Dutch linguist (born 1959)

Mark Janse (born 31 August 1959 in Sas van Gent, The Netherlands) is Dutch research professor in Asia Minor and Ancient Greek at Ghent University. He is an honorary consul.

==Biography==
Janse studied classics, Hebrew and linguistics at Ghent University.

Janse was professor of linguistics and classics and head of the Department of Arts & Humanities at University College Roosevelt, an international honours college of Utrecht University (2004–2008). He is a former visiting fellow of the University of Amsterdam (2002–2004), All Souls College in Oxford (2007 & 2014), the Onassis Foundation in Greece (2008 & 2013) and the Center for Hellenic Studies of Harvard University (2013–2014), a visiting professor at Ghent University (1996–2004), the University of Amsterdam (2003), Ohio State University (2004) and the University of Patras (2006–2009), and an Onassis Senior Visiting Scholar at Harvard University, the University of Arizona, Stanford University and Princeton University (2012).
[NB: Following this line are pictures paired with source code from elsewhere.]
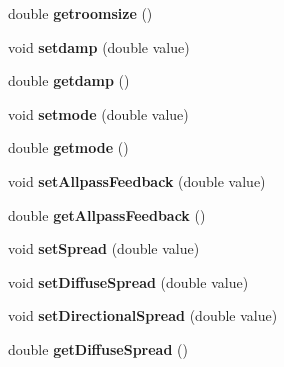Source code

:\begin{DoxyCompactItemize}
\item 
\hypertarget{class_freeverb_a4bc7df1e748137cc43cbdf24b2bfbad1}{double {\bfseries getroomsize} ()}\label{class_freeverb_a4bc7df1e748137cc43cbdf24b2bfbad1}

\item 
\hypertarget{class_freeverb_a9145740308baa361b65aec2b194d0946}{void {\bfseries setdamp} (double value)}\label{class_freeverb_a9145740308baa361b65aec2b194d0946}

\item 
\hypertarget{class_freeverb_a387e1a190b52eae5b826af43ed736921}{double {\bfseries getdamp} ()}\label{class_freeverb_a387e1a190b52eae5b826af43ed736921}

\item 
\hypertarget{class_freeverb_a12cdf4f59a4ef2ca1ba3b2ce1c79bf5c}{void {\bfseries setmode} (double value)}\label{class_freeverb_a12cdf4f59a4ef2ca1ba3b2ce1c79bf5c}

\item 
\hypertarget{class_freeverb_a65b4185a2c9fc29073346186f13cfb9e}{double {\bfseries getmode} ()}\label{class_freeverb_a65b4185a2c9fc29073346186f13cfb9e}

\item 
\hypertarget{class_freeverb_aae97fb7195924eb79d51b21ad156fdf8}{void {\bfseries set\-Allpass\-Feedback} (double value)}\label{class_freeverb_aae97fb7195924eb79d51b21ad156fdf8}

\item 
\hypertarget{class_freeverb_a846640ad90542d86246b6827c5b1bfee}{double {\bfseries get\-Allpass\-Feedback} ()}\label{class_freeverb_a846640ad90542d86246b6827c5b1bfee}

\item 
\hypertarget{class_freeverb_ae22eb2fac0fb0caa38a2337918ab3192}{void {\bfseries set\-Spread} (double value)}\label{class_freeverb_ae22eb2fac0fb0caa38a2337918ab3192}

\item 
\hypertarget{class_freeverb_a96b732e8b5f4cb318960f4e1c9c7cf61}{void {\bfseries set\-Diffuse\-Spread} (double value)}\label{class_freeverb_a96b732e8b5f4cb318960f4e1c9c7cf61}

\item 
\hypertarget{class_freeverb_ae40290ed1c46c4e0410a0da007629546}{void {\bfseries set\-Directional\-Spread} (double value)}\label{class_freeverb_ae40290ed1c46c4e0410a0da007629546}

\item 
\hypertarget{class_freeverb_a33c754bdd65872535c8a44f499797afb}{double {\bfseries get\-Diffuse\-Spread} ()}\label{class_freeverb_a33c754bdd65872535c8a44f499797afb}


\end{DoxyCompactItemize}
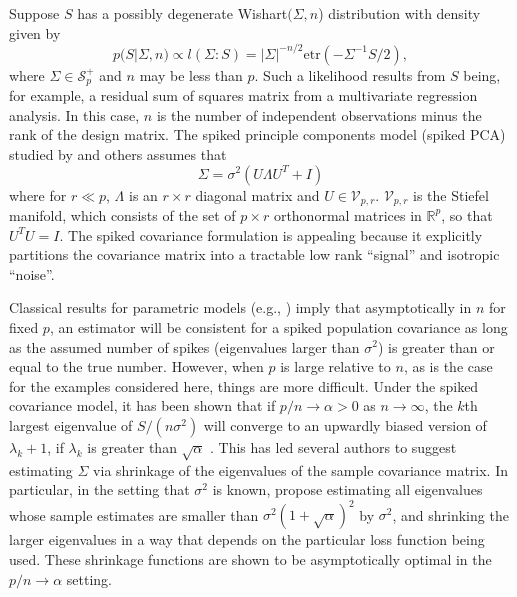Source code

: \documentclass[12pt]{article}
\newcommand{\bl}[1]{{\mathbf #1}}
\newcommand{\etr}{\text{etr}}
\begin{document}
Suppose $S$ has a possibly degenerate Wishart$(\Sigma,n$)
distribution with density given by
\begin{equation} 
p(S | \Sigma, n) \propto l(\Sigma: S) =  |\Sigma|^{-n/2} \text{etr}( - \Sigma^{-1}  S/2 ) ,  
\label{eqn:lik}
\end{equation}
%
\noindent where $\Sigma \in \mathcal S_p^+$ and $n$ may be less than $p$.  Such
a likelihood results from $S$ being, for example, a residual sum
of squares matrix from a multivariate regression analysis. In this
case, $n$ is the number of independent observations minus the rank of
the design matrix.  The spiked principle components model (spiked PCA)
studied by \citet{Johnstone2001} and others assumes that
\begin{equation} 
\Sigma = \sigma^2 ( U  \Lambda  U^T  + I )
\label{eqn:spiked}
\end{equation}
%
\noindent where for $r \ll p$, $\Lambda$ is an $r\times r$ diagonal
matrix and $U \in \mathcal V_{p,r}$.  $\mathcal V_{p,r}$ is the
Stiefel manifold, which consists of the set of $p \times r$
orthonormal matrices in $\mathbb{R}^p$, so that $U^TU =
I$.  The spiked covariance formulation is appealing because it explicitly
partitions the covariance matrix into a tractable low rank ``signal''
and isotropic ``noise''.


Classical results for parametric models (e.g., \citet{Schwartz1965})
imply that asymptotically in $n$ for fixed $p$, an estimator will be
consistent for a spiked population covariance as long as the assumed
number of spikes (eigenvalues larger than $\sigma^2$) is greater than
or equal to the true number.  However, when $p$ is large relative to
$n$, as is the case for the examples considered here, things are more
difficult.  Under the spiked covariance model, it has been shown that
if $p/n \rightarrow \alpha >0$ as $n\rightarrow \infty$, the $k$th
largest eigenvalue of $S/(n\sigma^2)$ will converge to an upwardly
biased version of $\lambda_{k}+1$, if $\lambda_k$ is greater than
$\sqrt{\alpha}$ \citep{Baik2006, Paul2007} .  This has led several
authors to suggest estimating $\Sigma$ via shrinkage of the
eigenvalues of the sample covariance matrix. In particular, in the
setting that $\sigma^2$ is known, \citet{Donoho2013} propose
estimating all eigenvalues whose sample estimates are smaller than
$\sigma^2(1+\sqrt{\alpha})^2$ by $\sigma^2$, and shrinking the larger
eigenvalues in a way that depends on the particular loss function
being used.  These shrinkage functions are shown to be asymptotically
optimal in the $p/n\rightarrow \alpha$ setting.  
\end{document}

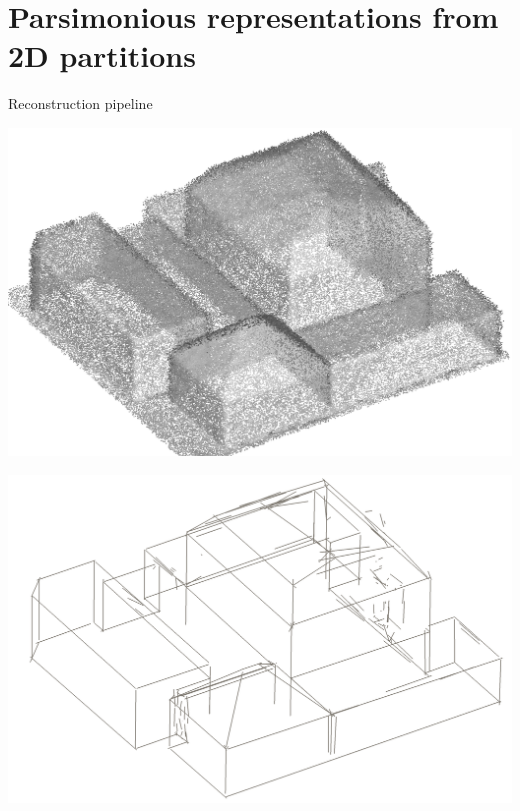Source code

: \graphicspath{{images/arrangements/}}

\section{Parsimonious representations from 2D partitions}

\begin{frame}{Reconstruction pipeline}
	\begin{minipage}[b]{0.2\linewidth}
	\includegraphics[width=\linewidth]{pipeline/pointcloud_crop}
	\end{minipage}%
	\begin{minipage}[b]{0.2\linewidth}
		\includegraphics[width=\linewidth]{pipeline/segments_crop}
	\end{minipage}%
	\begin{minipage}[b]{0.2\linewidth}

\end{minipage}
\end{frame}
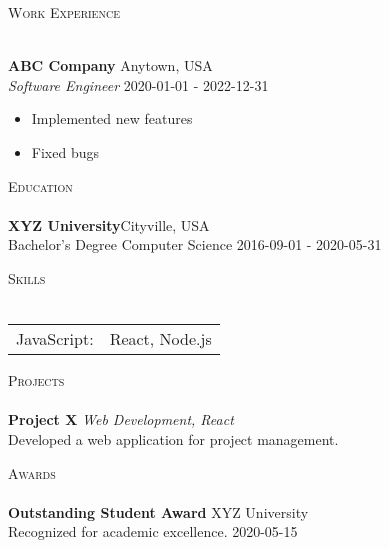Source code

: \documentclass[a4paper]{article}
\newcommand{\lineunder} {
    \vspace*{-8pt} \\
    \hspace*{-18pt} \hrulefill \\
}
\newcommand{\header} [1] {
    {\hspace*{-18pt}\vspace*{6pt} \textsc{#1}}
    \vspace*{-6pt} \lineunder
}
\begin{document}
    \vspace*{-40pt}

    

      \header{Work Experience}
      \vspace{1mm}

      \textbf{ABC Company} \hfill Anytown, USA\\
          \textit{Software Engineer} \hfill 2020-01-01 - 2022-12-31\\
          \vspace{-1mm}
\begin{itemize} \itemsep 1pt
  \item Implemented new features
  \item Fixed bugs
\end{itemize}

      \header{Education}
      \textbf{XYZ University}\hfill Cityville, USA\\
Bachelor's Degree Computer Science \hfill 2016-09-01 - 2020-05-31\\
\vspace{2mm}

\header{Skills}
\begin{tabular}{ l l }
JavaScript: & React, Node.js \\
\end{tabular}
\vspace{2mm}

\header{Projects}
      {\textbf{Project X}} {\sl Web Development, React} \\
Developed a web application for project management.\\
\vspace*{2mm}

\header{Awards}
      \textbf{Outstanding Student Award} \hfill XYZ University\\
Recognized for academic excellence. \hfill 2020-05-15\\
\vspace*{2mm}





    \ 
    
\end{document}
He is a research associate of the ESRC Centre for Research on Bilingualism at Bangor University (since 2008) and CHS Associate in Greek Linguistics of the Center for Hellenic Studies of Harvard University (since 2017).

Janse has been editor of Linguistic Bibliography (1982–2004).

In June 2005, Mark Janse and Dimitris Papazachariou from the University of Patras discovered native speakers of Cappadocian Greek, a Greek-Turkish mixed language believed to have died out in the 1960s.